Figure 5.

Bivalent IAP antagonists inhibited the nuclear translocation and the transcriptional activity of p65/NF-κB following TNF stimulation. (a) The nuclear translocation of p65/NF-κB in HeLa cells was evaluated using the Operetta High Content Imaging System (PerkinElmer, Waltham, MA, USA), as described in Materials and Methods section. The nuclear DNA was counter-stained with Hoechst 33342: the blue nuclear stain is shown in each of the bottom panels. Arrows indicate p65/NF-κB localized in cytoplasm (perinuclear) or nuclei in unstimulated (left panel) and TNF-stimulated (right panel) HeLa cells, respectively. Note the fluorescence intensity of p65/NF-κB increased in some of the cells stimulated with TNF, whereas the perinuclear p65/NF-κB intensity was reduced following TNF stimulation. (b) Bivalent IAP antagonist showed efficient inhibition of the nuclear translocation of p65/NF-κB in HeLa cells. Quantitative evaluation of p65/NF-κB in the nuclear or cytoplasm in HeLa cells using Operetta High Content Imaging System. Cells were treated with IAP antagonist for 2 h, followed by TNF stimulation. Representative result from three independent experiments (mean±S.E.). (c) Bivalent IAP antagonist showed efficient inhibition of the transcriptional activity in the p65/NF-κB reporter gene assay.

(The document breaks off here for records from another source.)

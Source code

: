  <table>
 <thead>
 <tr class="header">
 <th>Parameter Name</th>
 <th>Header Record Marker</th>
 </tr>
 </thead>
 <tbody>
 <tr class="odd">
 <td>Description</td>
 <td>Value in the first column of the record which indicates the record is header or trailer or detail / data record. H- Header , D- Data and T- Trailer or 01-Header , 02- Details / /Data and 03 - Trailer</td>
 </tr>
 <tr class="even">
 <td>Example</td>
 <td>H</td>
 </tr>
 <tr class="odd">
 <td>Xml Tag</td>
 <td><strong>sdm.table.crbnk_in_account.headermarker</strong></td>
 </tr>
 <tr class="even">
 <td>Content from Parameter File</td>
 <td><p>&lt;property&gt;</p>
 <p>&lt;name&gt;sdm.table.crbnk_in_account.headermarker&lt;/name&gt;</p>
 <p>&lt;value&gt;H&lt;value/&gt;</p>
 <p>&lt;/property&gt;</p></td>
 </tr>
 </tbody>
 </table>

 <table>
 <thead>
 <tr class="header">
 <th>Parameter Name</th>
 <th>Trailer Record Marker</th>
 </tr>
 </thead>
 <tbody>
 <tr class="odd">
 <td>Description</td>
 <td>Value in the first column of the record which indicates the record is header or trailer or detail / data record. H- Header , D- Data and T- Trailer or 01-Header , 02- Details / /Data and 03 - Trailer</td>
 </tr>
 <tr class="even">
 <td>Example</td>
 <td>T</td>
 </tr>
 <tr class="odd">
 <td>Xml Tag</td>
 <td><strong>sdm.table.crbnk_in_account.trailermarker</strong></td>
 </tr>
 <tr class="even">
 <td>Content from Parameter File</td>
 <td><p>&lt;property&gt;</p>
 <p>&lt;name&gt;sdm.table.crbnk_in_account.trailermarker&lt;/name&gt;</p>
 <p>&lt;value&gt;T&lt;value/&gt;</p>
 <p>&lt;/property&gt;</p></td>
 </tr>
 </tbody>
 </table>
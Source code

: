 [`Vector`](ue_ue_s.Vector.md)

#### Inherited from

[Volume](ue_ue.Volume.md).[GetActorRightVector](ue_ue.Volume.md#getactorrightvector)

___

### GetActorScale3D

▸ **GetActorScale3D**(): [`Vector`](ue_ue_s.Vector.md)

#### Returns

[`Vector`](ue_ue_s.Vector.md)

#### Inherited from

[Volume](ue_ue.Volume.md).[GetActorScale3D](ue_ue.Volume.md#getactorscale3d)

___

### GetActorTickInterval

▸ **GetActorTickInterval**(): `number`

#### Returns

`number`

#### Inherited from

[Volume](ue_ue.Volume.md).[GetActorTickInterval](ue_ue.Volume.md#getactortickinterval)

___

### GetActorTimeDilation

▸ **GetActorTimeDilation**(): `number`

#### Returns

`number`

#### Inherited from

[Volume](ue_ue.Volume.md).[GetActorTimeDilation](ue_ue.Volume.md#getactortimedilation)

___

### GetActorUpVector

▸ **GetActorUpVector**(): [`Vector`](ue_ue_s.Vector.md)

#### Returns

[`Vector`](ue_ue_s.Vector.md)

The transcriptional activity of p65/NF-κB was evaluated using HeLa cells stably harboring p65/NF-κB reporter gene. Results are mean±S.E. (d) Despite efficient degradation of GFP-cIAP1, monovalent IAP antagonists and B3-EL4 were less effective at inhibiting the activation of p65/NF-κB following TNF stimulation in comparison with bivalent IAP antagonists.